8371. — À M. LE COMTE D’ARGENTAL.
20 septembre.

Voici ce que le vieux solitaire, le vieux malade, le vieux radoteur dit à son cher ange :

1° Il a reçu la lettre du 14 septembre.

M. de La Ferté[1] ne sait pas que, de ces deux portraits, l’un est de madame la dauphine, et l’autre de la reine de Naples ; ce qui me fait soupçonner que ces deux portraits ne sont pas trop ressemblants. Puisque mon cher ange est lié avec M. de La Ferté, je le prie, au nom de ma petite colonie, de vouloir bien nous recommander à lui ; elle fournira tout ce qu’on demandera, et à très-bon marché.
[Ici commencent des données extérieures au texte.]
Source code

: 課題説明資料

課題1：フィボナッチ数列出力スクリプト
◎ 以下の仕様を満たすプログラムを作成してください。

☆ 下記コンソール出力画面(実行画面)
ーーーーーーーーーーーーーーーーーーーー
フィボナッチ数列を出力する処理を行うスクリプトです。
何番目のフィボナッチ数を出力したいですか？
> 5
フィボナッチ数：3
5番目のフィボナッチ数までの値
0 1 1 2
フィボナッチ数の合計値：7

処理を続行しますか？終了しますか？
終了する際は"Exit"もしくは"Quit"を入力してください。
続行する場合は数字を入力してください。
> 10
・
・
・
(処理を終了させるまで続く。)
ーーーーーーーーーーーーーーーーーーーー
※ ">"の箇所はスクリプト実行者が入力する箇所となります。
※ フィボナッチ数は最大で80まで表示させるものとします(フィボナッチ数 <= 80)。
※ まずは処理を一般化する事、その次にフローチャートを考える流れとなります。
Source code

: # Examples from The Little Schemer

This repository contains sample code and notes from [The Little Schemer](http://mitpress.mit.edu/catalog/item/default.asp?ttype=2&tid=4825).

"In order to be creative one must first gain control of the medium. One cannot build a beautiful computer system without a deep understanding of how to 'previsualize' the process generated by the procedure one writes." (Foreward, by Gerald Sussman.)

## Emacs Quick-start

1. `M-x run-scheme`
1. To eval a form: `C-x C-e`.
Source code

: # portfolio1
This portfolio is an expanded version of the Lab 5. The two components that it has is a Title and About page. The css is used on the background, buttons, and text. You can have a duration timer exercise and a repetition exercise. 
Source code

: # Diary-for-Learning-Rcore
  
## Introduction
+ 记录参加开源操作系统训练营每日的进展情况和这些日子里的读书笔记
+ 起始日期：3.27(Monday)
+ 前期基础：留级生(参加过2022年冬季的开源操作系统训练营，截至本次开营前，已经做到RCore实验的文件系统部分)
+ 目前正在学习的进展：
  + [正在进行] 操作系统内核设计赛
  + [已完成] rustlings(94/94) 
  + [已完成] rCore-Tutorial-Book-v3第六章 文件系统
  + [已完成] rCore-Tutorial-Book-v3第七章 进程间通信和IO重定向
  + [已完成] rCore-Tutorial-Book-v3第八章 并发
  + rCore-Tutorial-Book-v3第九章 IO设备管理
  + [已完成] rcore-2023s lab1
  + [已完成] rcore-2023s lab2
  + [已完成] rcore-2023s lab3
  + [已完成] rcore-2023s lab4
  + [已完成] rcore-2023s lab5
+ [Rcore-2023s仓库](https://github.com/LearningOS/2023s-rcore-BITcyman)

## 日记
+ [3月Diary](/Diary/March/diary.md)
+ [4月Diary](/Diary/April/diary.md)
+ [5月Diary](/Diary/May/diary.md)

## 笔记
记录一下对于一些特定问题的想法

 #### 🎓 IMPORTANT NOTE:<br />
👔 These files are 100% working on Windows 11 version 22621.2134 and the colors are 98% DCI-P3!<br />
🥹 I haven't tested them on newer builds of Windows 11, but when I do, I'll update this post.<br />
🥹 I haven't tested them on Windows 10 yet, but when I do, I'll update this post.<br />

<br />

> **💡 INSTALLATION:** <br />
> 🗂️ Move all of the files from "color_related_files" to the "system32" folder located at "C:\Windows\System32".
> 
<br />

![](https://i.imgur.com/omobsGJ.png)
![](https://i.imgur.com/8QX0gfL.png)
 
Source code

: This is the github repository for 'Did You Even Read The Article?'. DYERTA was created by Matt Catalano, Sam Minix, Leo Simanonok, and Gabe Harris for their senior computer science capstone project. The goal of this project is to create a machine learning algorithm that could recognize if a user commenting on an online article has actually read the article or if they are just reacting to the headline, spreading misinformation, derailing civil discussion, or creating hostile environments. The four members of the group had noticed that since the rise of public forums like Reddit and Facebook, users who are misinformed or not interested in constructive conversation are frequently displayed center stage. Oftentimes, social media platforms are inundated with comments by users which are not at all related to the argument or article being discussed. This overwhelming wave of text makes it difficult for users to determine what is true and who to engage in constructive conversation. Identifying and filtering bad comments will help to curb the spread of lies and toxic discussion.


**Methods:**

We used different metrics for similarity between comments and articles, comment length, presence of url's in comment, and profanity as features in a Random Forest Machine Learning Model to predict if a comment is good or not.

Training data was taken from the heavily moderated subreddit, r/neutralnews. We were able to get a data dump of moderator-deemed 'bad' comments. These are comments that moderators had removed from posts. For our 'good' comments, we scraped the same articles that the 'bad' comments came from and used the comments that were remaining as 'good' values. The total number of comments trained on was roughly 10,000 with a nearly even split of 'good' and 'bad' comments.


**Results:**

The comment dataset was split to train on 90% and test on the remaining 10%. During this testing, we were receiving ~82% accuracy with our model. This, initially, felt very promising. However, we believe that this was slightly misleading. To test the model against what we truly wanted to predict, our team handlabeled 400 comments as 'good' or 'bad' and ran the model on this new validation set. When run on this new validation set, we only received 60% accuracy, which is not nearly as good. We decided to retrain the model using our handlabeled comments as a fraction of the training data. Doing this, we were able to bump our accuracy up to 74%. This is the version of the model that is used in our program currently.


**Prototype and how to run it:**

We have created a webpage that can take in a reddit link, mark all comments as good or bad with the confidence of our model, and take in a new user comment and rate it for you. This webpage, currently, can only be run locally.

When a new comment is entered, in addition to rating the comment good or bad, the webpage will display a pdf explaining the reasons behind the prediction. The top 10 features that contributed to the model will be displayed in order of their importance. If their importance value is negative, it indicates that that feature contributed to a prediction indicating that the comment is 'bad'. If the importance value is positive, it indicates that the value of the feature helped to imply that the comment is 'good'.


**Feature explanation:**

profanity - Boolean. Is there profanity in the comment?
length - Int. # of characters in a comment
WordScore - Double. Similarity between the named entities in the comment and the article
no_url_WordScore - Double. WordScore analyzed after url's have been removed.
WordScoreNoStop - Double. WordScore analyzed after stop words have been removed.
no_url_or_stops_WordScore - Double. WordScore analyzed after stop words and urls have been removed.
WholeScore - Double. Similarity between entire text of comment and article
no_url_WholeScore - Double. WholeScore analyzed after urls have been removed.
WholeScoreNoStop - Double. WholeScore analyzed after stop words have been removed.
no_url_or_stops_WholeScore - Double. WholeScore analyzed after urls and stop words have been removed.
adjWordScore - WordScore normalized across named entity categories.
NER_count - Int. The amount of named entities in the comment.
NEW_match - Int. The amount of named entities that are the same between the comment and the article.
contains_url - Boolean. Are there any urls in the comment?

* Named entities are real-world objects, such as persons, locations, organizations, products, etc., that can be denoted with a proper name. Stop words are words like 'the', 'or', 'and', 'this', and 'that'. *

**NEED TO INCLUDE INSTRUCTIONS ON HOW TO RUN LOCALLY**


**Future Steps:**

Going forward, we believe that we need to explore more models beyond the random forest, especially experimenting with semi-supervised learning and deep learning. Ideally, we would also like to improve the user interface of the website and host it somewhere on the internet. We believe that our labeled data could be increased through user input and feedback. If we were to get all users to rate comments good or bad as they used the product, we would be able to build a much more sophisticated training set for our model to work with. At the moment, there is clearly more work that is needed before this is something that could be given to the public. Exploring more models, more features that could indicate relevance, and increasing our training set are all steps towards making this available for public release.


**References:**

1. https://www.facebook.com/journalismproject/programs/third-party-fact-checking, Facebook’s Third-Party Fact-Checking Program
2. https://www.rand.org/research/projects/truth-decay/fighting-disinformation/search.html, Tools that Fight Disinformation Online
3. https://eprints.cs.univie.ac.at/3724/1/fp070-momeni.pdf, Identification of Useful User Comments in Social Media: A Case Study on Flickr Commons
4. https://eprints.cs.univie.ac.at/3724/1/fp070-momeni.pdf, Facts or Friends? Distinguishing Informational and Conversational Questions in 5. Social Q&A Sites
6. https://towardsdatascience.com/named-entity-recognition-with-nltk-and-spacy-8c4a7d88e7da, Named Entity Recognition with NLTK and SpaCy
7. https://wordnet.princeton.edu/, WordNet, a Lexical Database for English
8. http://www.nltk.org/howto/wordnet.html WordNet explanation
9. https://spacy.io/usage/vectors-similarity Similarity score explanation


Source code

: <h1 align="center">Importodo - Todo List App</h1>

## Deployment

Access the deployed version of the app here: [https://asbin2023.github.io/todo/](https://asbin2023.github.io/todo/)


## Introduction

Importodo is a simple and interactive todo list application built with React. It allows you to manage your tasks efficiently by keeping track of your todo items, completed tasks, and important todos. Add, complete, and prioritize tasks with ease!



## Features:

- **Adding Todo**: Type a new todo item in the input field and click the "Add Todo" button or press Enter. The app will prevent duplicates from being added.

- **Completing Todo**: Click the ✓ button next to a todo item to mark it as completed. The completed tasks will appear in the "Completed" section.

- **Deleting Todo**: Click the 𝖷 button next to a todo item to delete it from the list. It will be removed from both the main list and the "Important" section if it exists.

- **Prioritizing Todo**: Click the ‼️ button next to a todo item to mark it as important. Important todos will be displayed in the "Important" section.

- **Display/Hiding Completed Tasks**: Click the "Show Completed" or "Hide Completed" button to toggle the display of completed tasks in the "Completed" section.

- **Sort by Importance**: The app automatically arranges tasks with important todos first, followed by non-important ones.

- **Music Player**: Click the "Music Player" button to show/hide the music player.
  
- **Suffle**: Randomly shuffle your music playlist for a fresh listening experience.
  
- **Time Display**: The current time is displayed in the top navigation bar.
3º Le jeune auteur des Pelopides m’a montré sa nouvelle leçon, qui est fort différente de la première. Il est honteux de son ébauche ; il vous prie instamment de la renvoyer, et de nous dire comment il faut s’y prendre pour vous faire tenir la leçon véritable.

M. Lantin le Bourguignon se flatte toujours que le célèbre Lekain prendra son affaire d’Afrique[2] en considération.

5° Si, dans l’occasion, mon cher ange peut faire quelque éloge de nos colonies à M. le duc d’Aiguillon, il nous rendra un grand service. Figurez-vous que nous avons fait un lieu considérable d’un méchant hameau où il n’y avait que quarante misérables, dévorés de pauvreté et d’écrouelles. Il a fallu bâtir vingt maisons nouvelles de fond en comble. Nous avons actuellement quatre fabriques de montres, et trois autres petites manufactures. Loin d’avoir le moindre intérêt dans toutes ces entreprises, je me suis ruiné à les encourager, et c’est cela même qui mérite la protection du ministère. Le simple historique d’un désert affreux, changé en une habitation florissante et animée, est un sujet de conversation à table avec des ministres. M. le duc de Choiseul avait daigné acheter quelques-unes de nos montres pour en faire des présents au nom du roi. Nos fabriques les vendent à un tiers meilleur marché qu’à Paris. Presque tous les horlogers de Paris achètent de nous les montres qu’ils vendent impudemment sous leur nom, et sur lesquelles ils gagnent non-seulement ce tiers,

  1. L’un des intendants des menus-plaisirs du roi ; voyez tome XXIV, page 240.
  2. La tragédie de Sophonisbe, donnée comme l’ouvrage de Lantin ; voyez tome VII, page 34.